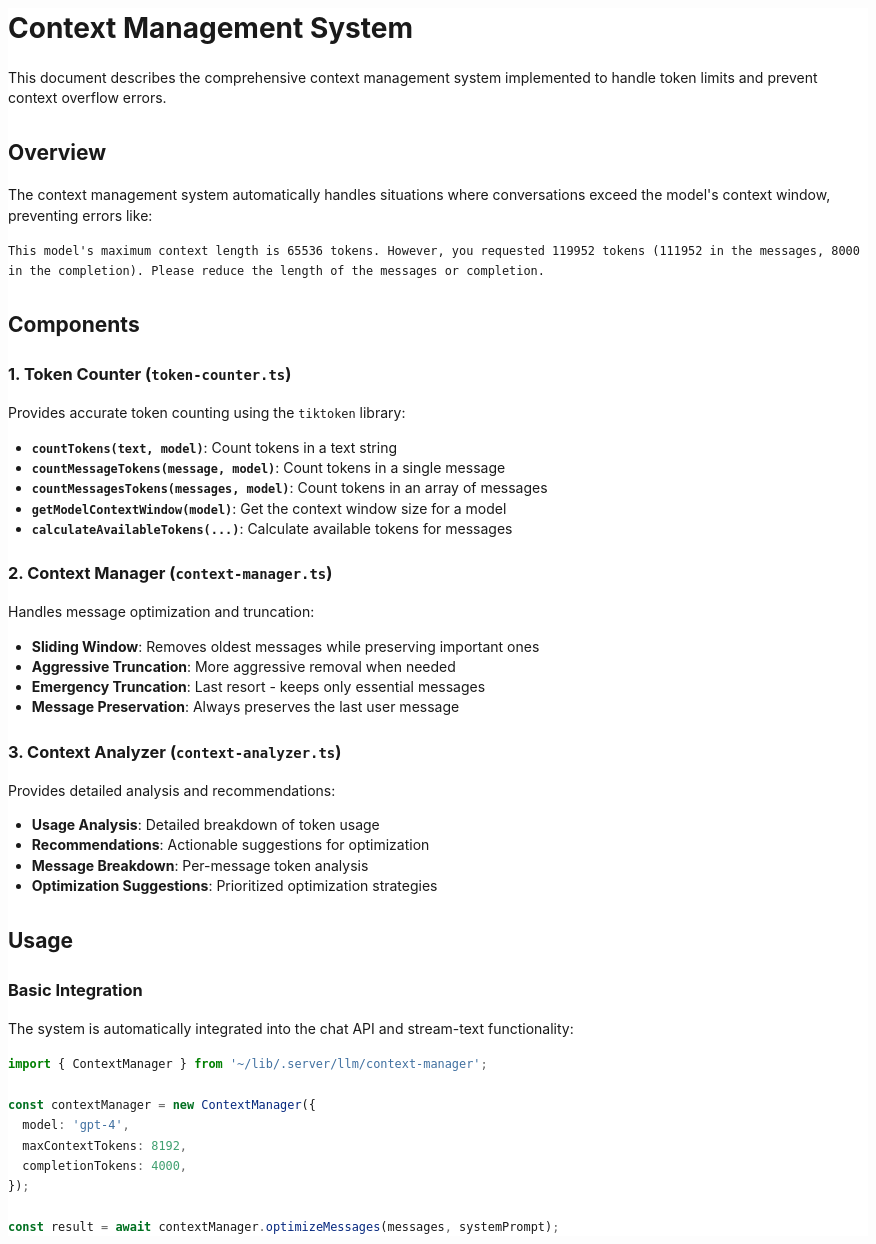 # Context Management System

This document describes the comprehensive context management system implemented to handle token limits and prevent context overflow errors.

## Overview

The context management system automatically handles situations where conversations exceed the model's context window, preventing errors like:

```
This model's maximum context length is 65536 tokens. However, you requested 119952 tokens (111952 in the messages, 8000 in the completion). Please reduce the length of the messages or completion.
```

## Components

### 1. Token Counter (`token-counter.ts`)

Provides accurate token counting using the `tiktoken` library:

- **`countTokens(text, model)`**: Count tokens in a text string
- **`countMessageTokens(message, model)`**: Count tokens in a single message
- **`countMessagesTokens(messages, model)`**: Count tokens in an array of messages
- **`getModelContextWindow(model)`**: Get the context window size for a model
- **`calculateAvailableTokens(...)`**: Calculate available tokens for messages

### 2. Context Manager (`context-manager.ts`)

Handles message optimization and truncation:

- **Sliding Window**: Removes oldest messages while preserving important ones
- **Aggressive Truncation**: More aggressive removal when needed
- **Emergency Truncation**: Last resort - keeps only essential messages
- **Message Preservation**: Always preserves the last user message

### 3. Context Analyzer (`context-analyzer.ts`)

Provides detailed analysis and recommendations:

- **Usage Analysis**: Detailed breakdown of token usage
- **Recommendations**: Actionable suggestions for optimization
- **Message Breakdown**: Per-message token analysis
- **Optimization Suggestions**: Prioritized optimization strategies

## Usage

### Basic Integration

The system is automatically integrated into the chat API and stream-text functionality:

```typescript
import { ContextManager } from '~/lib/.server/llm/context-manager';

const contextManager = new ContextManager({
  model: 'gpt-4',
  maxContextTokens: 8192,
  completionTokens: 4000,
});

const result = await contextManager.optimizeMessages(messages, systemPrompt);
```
----------
**Goal of the exercise**
From the first line to the last, return the material above exactly, apart from the pictures.

**Answer section**
 # Context Management System

This document describes the comprehensive context management system implemented to handle token limits and prevent context overflow errors.

## Overview

The context management system automatically handles situations where conversations exceed the model's context window, preventing errors like:

```
This model's maximum context length is 65536 tokens. However, you requested 119952 tokens (111952 in the messages, 8000 in the completion). Please reduce the length of the messages or completion.
```

## Components

### 1. Token Counter (`token-counter.ts`)

Provides accurate token counting using the `tiktoken` library:

- **`countTokens(text, model)`**: Count tokens in a text string
- **`countMessageTokens(message, model)`**: Count tokens in a single message
- **`countMessagesTokens(messages, model)`**: Count tokens in an array of messages
- **`getModelContextWindow(model)`**: Get the context window size for a model
- **`calculateAvailableTokens(...)`**: Calculate available tokens for messages

### 2. Context Manager (`context-manager.ts`)

Handles message optimization and truncation:

- **Sliding Window**: Removes oldest messages while preserving important ones
- **Aggressive Truncation**: More aggressive removal when needed
- **Emergency Truncation**: Last resort - keeps only essential messages
- **Message Preservation**: Always preserves the last user message

### 3. Context Analyzer (`context-analyzer.ts`)

Provides detailed analysis and recommendations:

- **Usage Analysis**: Detailed breakdown of token usage
- **Recommendations**: Actionable suggestions for optimization
- **Message Breakdown**: Per-message token analysis
- **Optimization Suggestions**: Prioritized optimization strategies

## Usage

### Basic Integration

The system is automatically integrated into the chat API and stream-text functionality:

```typescript
import { ContextManager } from '~/lib/.server/llm/context-manager';

const contextManager = new ContextManager({
  model: 'gpt-4',
  maxContextTokens: 8192,
  completionTokens: 4000,
});

const result = await contextManager.optimizeMessages(messages, systemPrompt);
```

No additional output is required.